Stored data
=-=-=

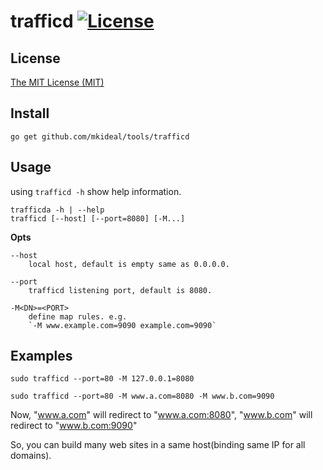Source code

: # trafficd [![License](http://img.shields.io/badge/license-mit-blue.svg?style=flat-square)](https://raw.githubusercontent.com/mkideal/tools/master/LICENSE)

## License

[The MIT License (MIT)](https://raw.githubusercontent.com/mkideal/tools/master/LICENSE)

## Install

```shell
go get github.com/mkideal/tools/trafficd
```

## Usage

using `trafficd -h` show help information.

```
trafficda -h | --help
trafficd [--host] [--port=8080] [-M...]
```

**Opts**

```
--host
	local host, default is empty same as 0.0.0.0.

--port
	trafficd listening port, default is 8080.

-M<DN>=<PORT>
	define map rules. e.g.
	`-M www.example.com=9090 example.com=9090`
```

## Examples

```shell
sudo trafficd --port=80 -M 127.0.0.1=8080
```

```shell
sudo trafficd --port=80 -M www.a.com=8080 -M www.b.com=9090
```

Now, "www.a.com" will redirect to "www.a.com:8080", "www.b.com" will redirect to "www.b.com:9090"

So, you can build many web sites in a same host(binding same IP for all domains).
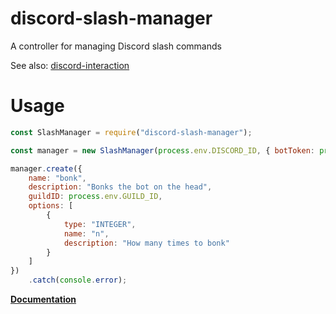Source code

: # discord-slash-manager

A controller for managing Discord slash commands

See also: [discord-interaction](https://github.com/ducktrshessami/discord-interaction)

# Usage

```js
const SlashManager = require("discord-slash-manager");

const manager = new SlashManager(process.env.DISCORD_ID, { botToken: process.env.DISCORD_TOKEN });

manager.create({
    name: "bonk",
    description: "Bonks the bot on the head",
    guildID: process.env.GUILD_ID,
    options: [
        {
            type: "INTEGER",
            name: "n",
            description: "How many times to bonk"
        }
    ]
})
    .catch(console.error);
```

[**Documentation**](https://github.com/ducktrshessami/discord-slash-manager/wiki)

=-=-=

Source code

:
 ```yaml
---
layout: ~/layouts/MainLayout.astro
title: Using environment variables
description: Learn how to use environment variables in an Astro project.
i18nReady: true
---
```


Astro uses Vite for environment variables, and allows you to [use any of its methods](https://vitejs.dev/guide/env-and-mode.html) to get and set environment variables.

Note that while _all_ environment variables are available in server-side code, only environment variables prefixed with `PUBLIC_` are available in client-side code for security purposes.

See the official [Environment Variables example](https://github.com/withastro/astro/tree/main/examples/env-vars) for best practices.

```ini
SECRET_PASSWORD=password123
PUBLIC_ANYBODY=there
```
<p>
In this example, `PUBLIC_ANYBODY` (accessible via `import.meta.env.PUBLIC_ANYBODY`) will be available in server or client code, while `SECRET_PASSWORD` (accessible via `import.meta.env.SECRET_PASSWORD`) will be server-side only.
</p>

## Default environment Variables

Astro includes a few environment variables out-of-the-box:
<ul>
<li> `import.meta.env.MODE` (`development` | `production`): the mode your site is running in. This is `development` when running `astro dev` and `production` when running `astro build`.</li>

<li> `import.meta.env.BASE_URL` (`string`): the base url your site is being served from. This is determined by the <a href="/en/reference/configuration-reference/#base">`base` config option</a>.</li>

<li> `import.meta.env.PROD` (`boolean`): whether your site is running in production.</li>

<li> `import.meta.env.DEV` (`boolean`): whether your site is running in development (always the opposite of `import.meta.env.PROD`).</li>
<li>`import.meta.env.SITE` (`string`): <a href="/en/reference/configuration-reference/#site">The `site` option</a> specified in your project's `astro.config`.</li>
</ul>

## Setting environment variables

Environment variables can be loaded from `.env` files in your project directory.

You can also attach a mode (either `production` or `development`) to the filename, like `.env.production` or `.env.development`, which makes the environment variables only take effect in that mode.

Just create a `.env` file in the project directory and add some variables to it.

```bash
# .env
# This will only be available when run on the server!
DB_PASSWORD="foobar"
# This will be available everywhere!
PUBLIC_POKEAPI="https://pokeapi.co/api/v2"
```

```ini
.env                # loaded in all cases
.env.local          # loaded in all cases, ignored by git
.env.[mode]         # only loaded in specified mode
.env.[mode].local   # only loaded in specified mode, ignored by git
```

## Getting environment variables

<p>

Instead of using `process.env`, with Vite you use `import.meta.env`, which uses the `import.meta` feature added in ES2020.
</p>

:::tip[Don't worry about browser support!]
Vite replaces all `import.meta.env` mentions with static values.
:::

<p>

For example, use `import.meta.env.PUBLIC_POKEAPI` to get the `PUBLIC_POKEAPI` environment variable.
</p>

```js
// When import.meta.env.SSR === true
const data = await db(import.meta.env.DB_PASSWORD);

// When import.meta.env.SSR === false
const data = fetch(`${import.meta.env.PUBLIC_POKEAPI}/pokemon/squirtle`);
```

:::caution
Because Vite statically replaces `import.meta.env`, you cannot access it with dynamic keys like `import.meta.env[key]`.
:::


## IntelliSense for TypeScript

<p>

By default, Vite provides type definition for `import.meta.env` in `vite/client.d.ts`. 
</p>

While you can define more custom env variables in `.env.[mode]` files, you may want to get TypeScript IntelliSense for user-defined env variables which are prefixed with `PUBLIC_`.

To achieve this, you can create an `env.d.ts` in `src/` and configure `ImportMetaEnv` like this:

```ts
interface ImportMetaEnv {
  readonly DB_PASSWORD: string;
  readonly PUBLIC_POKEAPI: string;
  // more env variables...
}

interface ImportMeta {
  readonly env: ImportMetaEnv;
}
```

=-=-=

• [WORK ORDER] Your answer should consist of each line of the data above in which the word "create" occurs.

• [RESPONSE TO THIS TASK]
manager.create({
Just create a `.env` file in the project directory and add some variables to it.
To achieve this, you can create an `env.d.ts` in `src/` and configure `ImportMetaEnv` like this:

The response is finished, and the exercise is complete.